« Wildland » de Jeanette Nordahl

l’amour et la violence

Charlyne Genoud | Le premier long métrage de la danoise Jeanette Nordahl s’intéresse au pouvoir destructeur de l’amour familial. Entre proximité et violence, la famille qu’elle met en scène enfreint toutes les lois, qu’elles soient morales ou juridiques.

Le vice comme hobby

Wildland commence sur un deuil, celui que doit faire Ida qui vient de perdre sa mère dans un accident de voiture. Première fissure dans la vie de la jeune fille, cet évènement tragique en entraînera bien d’autres puisqu’il forcera la mineure à emménager avec sa tante inconnue et les trois fils de cette dernière. Intégrant cette famille monoparentale, la jeune orpheline va rapidement découvrir pourquoi son entourage a, jusqu’alors, préféré la garder loin d’un ménage où le vice se pratique comme un hobby. A peine arrivée dans son nouveau nid, elle est emmenée par sa tante dans une suspecte discothèque où elle dit devoir discuter d’affaires. Attablée seule au bar du club, Ida semble résister pour quelques instants encore à la vie de débauche dans laquelle on tente de l’entraîner.
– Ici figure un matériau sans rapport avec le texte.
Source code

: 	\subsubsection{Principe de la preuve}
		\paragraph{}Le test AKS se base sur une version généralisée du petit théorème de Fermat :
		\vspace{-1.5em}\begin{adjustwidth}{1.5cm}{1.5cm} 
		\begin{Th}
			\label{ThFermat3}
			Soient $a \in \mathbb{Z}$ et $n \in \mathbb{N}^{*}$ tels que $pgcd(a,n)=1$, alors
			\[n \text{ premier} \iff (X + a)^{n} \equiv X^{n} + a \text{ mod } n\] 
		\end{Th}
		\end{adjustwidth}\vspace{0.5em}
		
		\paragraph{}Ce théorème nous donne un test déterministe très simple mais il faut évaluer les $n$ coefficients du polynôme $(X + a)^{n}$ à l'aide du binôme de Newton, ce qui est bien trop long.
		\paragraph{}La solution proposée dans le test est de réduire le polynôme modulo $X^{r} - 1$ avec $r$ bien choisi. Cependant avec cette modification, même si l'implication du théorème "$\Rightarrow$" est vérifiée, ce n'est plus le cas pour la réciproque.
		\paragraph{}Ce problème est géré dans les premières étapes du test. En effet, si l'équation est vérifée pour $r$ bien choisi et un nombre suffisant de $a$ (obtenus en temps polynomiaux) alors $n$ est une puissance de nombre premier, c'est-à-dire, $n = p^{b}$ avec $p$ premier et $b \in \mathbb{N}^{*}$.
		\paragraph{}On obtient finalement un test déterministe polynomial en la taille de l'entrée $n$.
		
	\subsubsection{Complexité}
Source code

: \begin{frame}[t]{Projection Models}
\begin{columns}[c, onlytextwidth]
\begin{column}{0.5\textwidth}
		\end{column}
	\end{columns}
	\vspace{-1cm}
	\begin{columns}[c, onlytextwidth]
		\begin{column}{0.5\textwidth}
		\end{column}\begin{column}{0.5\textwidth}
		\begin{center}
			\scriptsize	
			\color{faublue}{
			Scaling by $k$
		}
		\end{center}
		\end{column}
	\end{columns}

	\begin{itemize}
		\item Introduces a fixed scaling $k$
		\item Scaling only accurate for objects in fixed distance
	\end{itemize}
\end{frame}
Matriarche sous haute tension

Dans la famille sauvage, je demande la mère. Mais y en a-t-il vraiment une ? A la fois tendre et substitut maternel pour la jeune Ida, la matrone de cette étrange lignée se révèle être la meneuse d’une mafia familiale sans vergogne. Passant sans cesse d’une proximité presque incestueuse à l’égard de sa progéniture, à une impétuosité lointaine à toute forme d’amour maternel, elle ne s’illustre jamais en mère, mais donne plutôt le ton à un clan perdu entre l’amour et la violence. La brutalité des crimes de ses trois fils répond ainsi directement aux ambigüités d’une mère imprévisible. En matriarche protectrice, elle déteste les amies de ses fils et n’hésite à les exclure, notamment à la table de la cuisine, lieu où se jouent souvent les rapports de force au sein de la famille. Ce décor qui se répète illustre la proximité du groupe qui se serre les coudes autant littéralement que symboliquement. En sont dès lors exclues les membres parasites, comme les amies des fils. Par opposition, Ida y est accueillie à bras ouverts. Les personnages féminins qui finiront par être sacrifiés d’une manière ou d’une autre se construisent dès lors par un savant jeu de parallèles.

Visage narrant

Malgré l’accueil particulier qui lui est réservé, Ida garde une mine fermée et un regard dur sur sa famille d’adoption au début du film. Contrastant avec la familiarité que partagent les autres membres, son visage sur lequel se focalise la caméra fonctionne comme un narrateur du drame qui se déroule sous nos yeux. De nombreux gros plan dans la voiture illustrent ainsi la méfiance décroissante de la jeune fille au fur et à mesure de son intégration au clan. Mais ces plans serrés pris dans ce lieu clos illustrent aussi son enfermement progressif et sa perte de contrôle sur un itinéraire décidé par ses cousins qui conduisent le véhicule vers des scènes de crime. C’est ainsi par l’hyper-expressivité du visage de la jeune actrice, et par les longs plans qui les capturent que l’on saisit certains événements tragiques qui se déroulent hors champ. Son visage se raidit de nouveau, à l’image du lien familial qui se dégrade. Les issues de secours disparaissent alors que le piège se referme autour de la jeune Ida. Sa voix over vient conclure l’horreur de la situation : « Pour certains les choses vont mal avant même d’avoir commencé »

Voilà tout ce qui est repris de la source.